*** Block opens ***
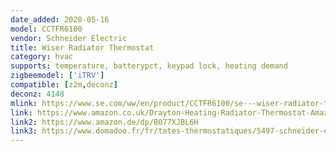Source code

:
 ```yaml
---
date_added: 2020-05-16
model: CCTFR6100
vendor: Schneider Electric 
title: Wiser Radiator Thermostat
category: hvac
supports: temperature, batterypct, keypad lock, heating demand
zigbeemodel: ['iTRV']
compatible: [z2m,deconz]
deconz: 4148
mlink: https://www.se.com/ww/en/product/CCTFR6100/se---wiser-radiator-thermostat/
link: https://www.amazon.co.uk/Drayton-Heating-Radiator-Thermostat-Amazon/dp/B075GNG6QF
link2: https://www.amazon.de/dp/B077XJBL6H
link3: https://www.domadoo.fr/fr/tetes-thermostatiques/5497-schneider-electric-tete-de-vanne-thermostatique-connectee-zigbee-30-wiser-3606489582821.html
---
```

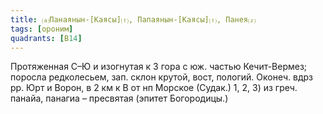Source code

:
 ```yaml
---
title: ⒜Панаянын-[Каясы]⒯, Папаянын-[Каясы]⒯, Панея⒵
tags: [ороним]
quadrants: [В14]
---
```


Протяженная С–Ю и изогнутая к З гора с юж. частью Кечит-Вермез; поросла
редколесьем, зап. склон крутой, вост, пологий. Оконеч. вдрз рр. Юрт и Ворон, в 2
км к В от нп Морское (Судак.) 1, 2, 3) из греч. панайа, панагиа – пресвятая
(эпитет Богородицы.)
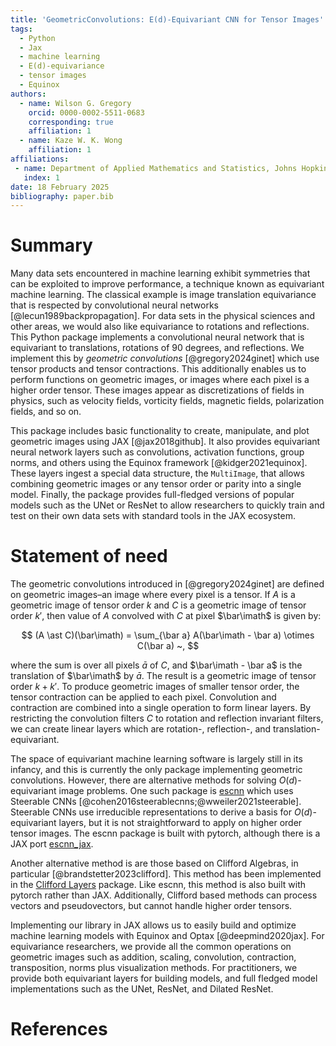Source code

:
 ```yaml
---
title: 'GeometricConvolutions: E(d)-Equivariant CNN for Tensor Images'
tags:
  - Python
  - Jax
  - machine learning
  - E(d)-equivariance
  - tensor images
  - Equinox
authors:
  - name: Wilson G. Gregory
    orcid: 0000-0002-5511-0683
    corresponding: true
    affiliation: 1 
  - name: Kaze W. K. Wong
    affiliation: 1
affiliations:
 - name: Department of Applied Mathematics and Statistics, Johns Hopkins University, Baltimore, MD, USA
   index: 1
date: 18 February 2025
bibliography: paper.bib
---
```


# Summary

Many data sets encountered in machine learning exhibit symmetries that can be exploited to improve performance, a technique known as equivariant machine learning. 
The classical example is image translation equivariance that is respected by convolutional neural networks [@lecun1989backpropagation]. 
For data sets in the physical sciences and other areas, we would also like equivariance to rotations and reflections. 
This Python package implements a convolutional neural network that is equivariant to translations, rotations of 90 degrees, and reflections. 
We implement this by _geometric convolutions_ [@gregory2024ginet] which use tensor products and tensor contractions. 
This additionally enables us to perform functions on geometric images, or images where each pixel is a higher order tensor. 
These images appear as discretizations of fields in physics, such as velocity fields, vorticity fields, magnetic fields, polarization fields, and so on. 

This package includes basic functionality to create, manipulate, and plot geometric images using JAX [@jax2018github]. 
It also provides equivariant neural network layers such as convolutions, activation functions, group norms, and others using the Equinox framework [@kidger2021equinox]. 
These layers ingest a special data structure, the `MultiImage`, that allows combining geometric images or any tensor order or parity into a single model. 
Finally, the package provides full-fledged versions of popular models such as the UNet or ResNet to allow researchers to quickly train and test on their own data sets with standard tools in the JAX ecosystem.

# Statement of need

The geometric convolutions introduced in [@gregory2024ginet] are defined on geometric images–an image where every pixel is a tensor.
If $A$ is a geometric image of tensor order $k$ and $C$ is a geometric image of tensor order $k'$, then value of $A$ convolved with $C$ at pixel $\bar\imath$ is given by:

$$
(A \ast C)(\bar\imath) = \sum_{\bar a} A(\bar\imath - \bar a) \otimes C(\bar a) ~,
$$

where the sum is over all pixels $\bar a$ of $C$, and $\bar\imath - \bar a$ is the translation of $\bar\imath$ by $\bar a$. 
The result is a geometric image of tensor order $k+k'$. 
To produce geometric images of smaller tensor order, the tensor contraction can be applied to each pixel. 
Convolution and contraction are combined into a single operation to form linear layers. 
By restricting the convolution filters $C$ to rotation and reflection invariant filters, we can create linear layers which are rotation-, reflection-, and translation-equivariant.

The space of equivariant machine learning software is largely still in its infancy, and this is currently the only package implementing geometric convolutions.
However, there are alternative methods for solving $O(d)$-equivariant image problems.
One such package is [escnn](https://github.com/QUVA-Lab/escnn) which uses Steerable CNNs [@cohen2016steerablecnns;@wweiler2021steerable].
Steerable CNNs use irreducible representations to derive a basis for $O(d)$-equivariant layers, but it is not straightforward to apply on higher order tensor images.
The escnn package is built with pytorch, although there is a JAX port [escnn_jax](https://github.com/emilemathieu/escnn_jax).

Another alternative method is are those based on Clifford Algebras, in particular [@brandstetter2023clifford].
This method has been implemented in the [Clifford Layers](https://github.com/microsoft/cliffordlayers) package.
Like escnn, this method is also built with pytorch rather than JAX. Additionally, Clifford based methods can process vectors and pseudovectors, but cannot handle higher order tensors.

Implementing our library in JAX allows us to easily build and optimize machine learning models with Equinox and Optax [@deepmind2020jax].
For equivariance researchers, we provide all the common operations on geometric images such as addition, scaling, convolution, contraction, transposition, norms plus visualization methods.
For practitioners, we provide both equivariant layers for building models, and full fledged model implementations such as the UNet, ResNet, and Dilated ResNet.

# References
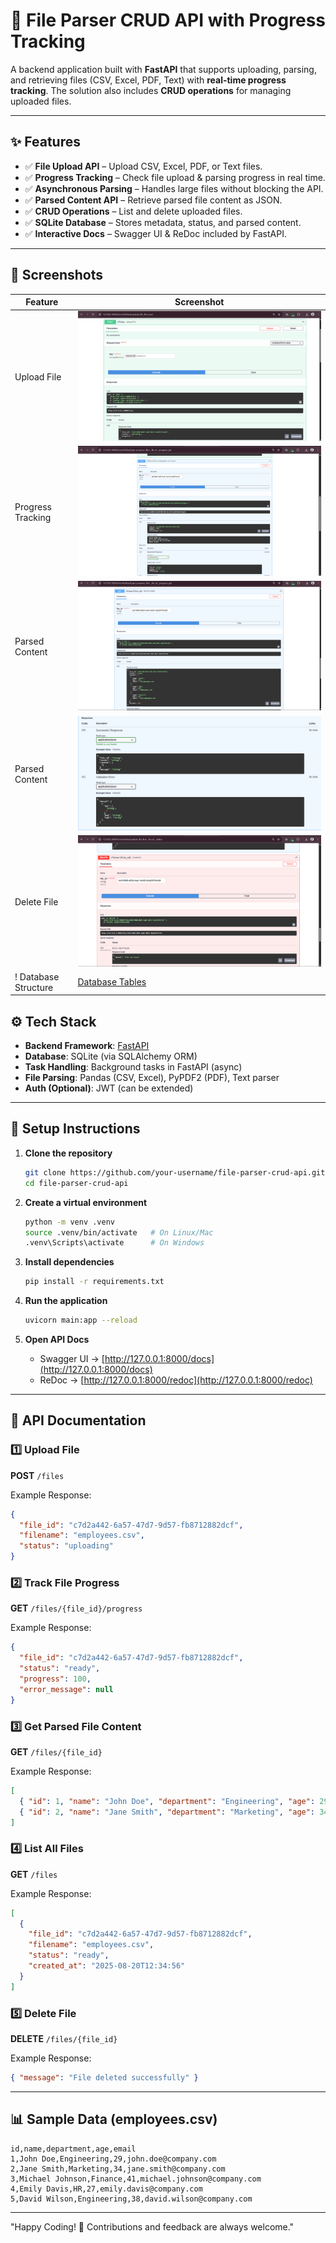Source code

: # 📂 File Parser CRUD API with Progress Tracking

A backend application built with **FastAPI** that supports uploading, parsing, and retrieving files (CSV, Excel, PDF, Text) with **real-time progress tracking**. The solution also includes **CRUD operations** for managing uploaded files.

---

## ✨ Features  

- ✅ **File Upload API** – Upload CSV, Excel, PDF, or Text files.  
- ✅ **Progress Tracking** – Check file upload & parsing progress in real time.  
- ✅ **Asynchronous Parsing** – Handles large files without blocking the API.  
- ✅ **Parsed Content API** – Retrieve parsed file content as JSON.  
- ✅ **CRUD Operations** – List and delete uploaded files.  
- ✅ **SQLite Database** – Stores metadata, status, and parsed content.  
- ✅ **Interactive Docs** – Swagger UI & ReDoc included by FastAPI.  

---

## 📸 Screenshots  

| Feature | Screenshot |
|---------|------------|
| Upload File | ![Upload](screenshots/upload.png) |
| Progress Tracking | ![Progress](screenshots/progress.png) |
| Parsed Content | ![Content](screenshots/content.png) |
| Parsed Content | ![Content](screenshots/content_Response.png) |
| Delete File | ![Delete](screenshots/delete.png) |
! Database Structure | [Database Tables](screenshots/db_tables.png)


## ⚙️ Tech Stack  

- **Backend Framework**: [FastAPI](https://fastapi.tiangolo.com/)  
- **Database**: SQLite (via SQLAlchemy ORM)  
- **Task Handling**: Background tasks in FastAPI (async)  
- **File Parsing**: Pandas (CSV, Excel), PyPDF2 (PDF), Text parser  
- **Auth (Optional)**: JWT (can be extended)  

---

## 🚀 Setup Instructions  

1. **Clone the repository**  
   ```bash
   git clone https://github.com/your-username/file-parser-crud-api.git
   cd file-parser-crud-api
   ```

2. **Create a virtual environment**  
   ```bash
   python -m venv .venv
   source .venv/bin/activate   # On Linux/Mac
   .venv\Scripts\activate      # On Windows
   ```

3. **Install dependencies**  
   ```bash
   pip install -r requirements.txt
   ```

4. **Run the application**  
   ```bash
   uvicorn main:app --reload
   ```

5. **Open API Docs**  
   - Swagger UI → [http://127.0.0.1:8000/docs](http://127.0.0.1:8000/docs)  
   - ReDoc → [http://127.0.0.1:8000/redoc](http://127.0.0.1:8000/redoc)  

---

## 📡 API Documentation  

### 1️⃣ Upload File  
**POST** `/files`  

Example Response:  
```json
{
  "file_id": "c7d2a442-6a57-47d7-9d57-fb8712882dcf",
  "filename": "employees.csv",
  "status": "uploading"
}
```

### 2️⃣ Track File Progress  
**GET** `/files/{file_id}/progress`  

Example Response:  
```json
{
  "file_id": "c7d2a442-6a57-47d7-9d57-fb8712882dcf",
  "status": "ready",
  "progress": 100,
  "error_message": null
}
```

### 3️⃣ Get Parsed File Content  
**GET** `/files/{file_id}`  

Example Response:  
```json
[
  { "id": 1, "name": "John Doe", "department": "Engineering", "age": 29, "email": "john.doe@company.com" },
  { "id": 2, "name": "Jane Smith", "department": "Marketing", "age": 34, "email": "jane.smith@company.com" }
]
```

### 4️⃣ List All Files  
**GET** `/files`  

Example Response:  
```json
[
  {
    "file_id": "c7d2a442-6a57-47d7-9d57-fb8712882dcf",
    "filename": "employees.csv",
    "status": "ready",
    "created_at": "2025-08-20T12:34:56"
  }
]
```

### 5️⃣ Delete File  
**DELETE** `/files/{file_id}`  

Example Response:  
```json
{ "message": "File deleted successfully" }
```

---

## 📊 Sample Data (employees.csv)  

```csv
id,name,department,age,email
1,John Doe,Engineering,29,john.doe@company.com
2,Jane Smith,Marketing,34,jane.smith@company.com
3,Michael Johnson,Finance,41,michael.johnson@company.com
4,Emily Davis,HR,27,emily.davis@company.com
5,David Wilson,Engineering,38,david.wilson@company.com
```

---

"Happy Coding! 🚀 Contributions and feedback are always welcome."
*** Block closes ***
Return every line from the entries above that contains the word "convolutional".

### Solution to this exercise
The classical example is image translation equivariance that is respected by convolutional neural networks [@lecun1989backpropagation]. 
This Python package implements a convolutional neural network that is equivariant to translations, rotations of 90 degrees, and reflections. 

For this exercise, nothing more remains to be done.